#### [Task material]
--*--
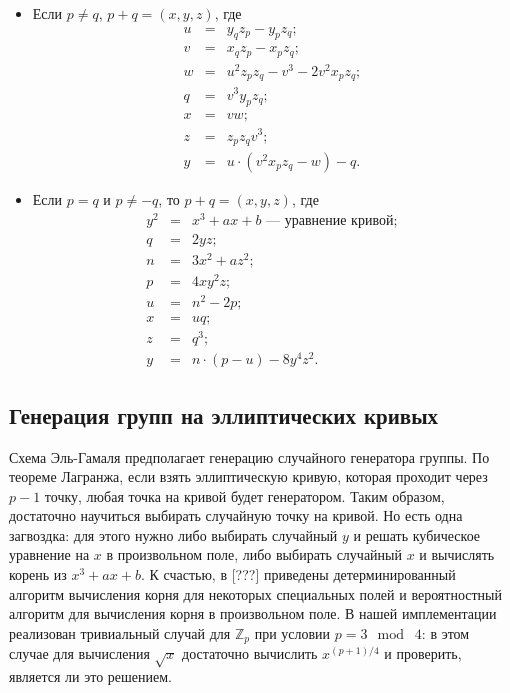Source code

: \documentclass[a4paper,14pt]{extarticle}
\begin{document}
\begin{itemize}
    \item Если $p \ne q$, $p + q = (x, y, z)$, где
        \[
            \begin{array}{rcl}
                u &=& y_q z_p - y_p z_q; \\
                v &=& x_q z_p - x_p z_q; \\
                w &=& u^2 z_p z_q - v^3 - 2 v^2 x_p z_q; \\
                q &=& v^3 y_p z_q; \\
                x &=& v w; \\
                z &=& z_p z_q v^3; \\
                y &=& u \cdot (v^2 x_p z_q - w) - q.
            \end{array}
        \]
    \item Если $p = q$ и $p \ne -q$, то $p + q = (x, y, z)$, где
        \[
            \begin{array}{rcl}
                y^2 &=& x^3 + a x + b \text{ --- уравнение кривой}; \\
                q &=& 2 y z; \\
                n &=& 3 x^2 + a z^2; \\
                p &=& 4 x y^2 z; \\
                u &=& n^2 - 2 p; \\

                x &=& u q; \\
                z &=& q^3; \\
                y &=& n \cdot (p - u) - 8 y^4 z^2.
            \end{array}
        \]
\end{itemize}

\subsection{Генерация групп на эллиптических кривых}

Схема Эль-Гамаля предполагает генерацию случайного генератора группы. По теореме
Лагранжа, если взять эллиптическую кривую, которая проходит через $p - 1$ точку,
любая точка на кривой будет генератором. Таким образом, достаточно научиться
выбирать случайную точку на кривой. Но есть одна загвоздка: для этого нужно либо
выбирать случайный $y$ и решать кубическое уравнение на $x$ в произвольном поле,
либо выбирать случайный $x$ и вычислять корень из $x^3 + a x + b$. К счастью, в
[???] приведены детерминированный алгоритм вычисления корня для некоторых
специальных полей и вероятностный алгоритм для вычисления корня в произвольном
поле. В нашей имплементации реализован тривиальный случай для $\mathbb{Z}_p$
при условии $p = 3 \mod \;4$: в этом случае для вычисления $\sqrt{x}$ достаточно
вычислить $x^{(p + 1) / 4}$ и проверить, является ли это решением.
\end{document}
--*--
#### [What is being asked]
Your copy must repeat the data word for word and show none of its images.

#### [Solution]
Source code

: \documentclass[a4paper,14pt]{extarticle}
\begin{document}
\begin{itemize}
    \item Если $p \ne q$, $p + q = (x, y, z)$, где
        \[
            \begin{array}{rcl}
                u &=& y_q z_p - y_p z_q; \\
                v &=& x_q z_p - x_p z_q; \\
                w &=& u^2 z_p z_q - v^3 - 2 v^2 x_p z_q; \\
                q &=& v^3 y_p z_q; \\
                x &=& v w; \\
                z &=& z_p z_q v^3; \\
                y &=& u \cdot (v^2 x_p z_q - w) - q.
            \end{array}
        \]
    \item Если $p = q$ и $p \ne -q$, то $p + q = (x, y, z)$, где
        \[
            \begin{array}{rcl}
                y^2 &=& x^3 + a x + b \text{ --- уравнение кривой}; \\
                q &=& 2 y z; \\
                n &=& 3 x^2 + a z^2; \\
                p &=& 4 x y^2 z; \\
                u &=& n^2 - 2 p; \\

                x &=& u q; \\
                z &=& q^3; \\
                y &=& n \cdot (p - u) - 8 y^4 z^2.
            \end{array}
        \]
\end{itemize}

\subsection{Генерация групп на эллиптических кривых}

Схема Эль-Гамаля предполагает генерацию случайного генератора группы. По теореме
Лагранжа, если взять эллиптическую кривую, которая проходит через $p - 1$ точку,
любая точка на кривой будет генератором. Таким образом, достаточно научиться
выбирать случайную точку на кривой. Но есть одна загвоздка: для этого нужно либо
выбирать случайный $y$ и решать кубическое уравнение на $x$ в произвольном поле,
либо выбирать случайный $x$ и вычислять корень из $x^3 + a x + b$. К счастью, в
[???] приведены детерминированный алгоритм вычисления корня для некоторых
специальных полей и вероятностный алгоритм для вычисления корня в произвольном
поле. В нашей имплементации реализован тривиальный случай для $\mathbb{Z}_p$
при условии $p = 3 \mod \;4$: в этом случае для вычисления $\sqrt{x}$ достаточно
вычислить $x^{(p + 1) / 4}$ и проверить, является ли это решением.
\end{document}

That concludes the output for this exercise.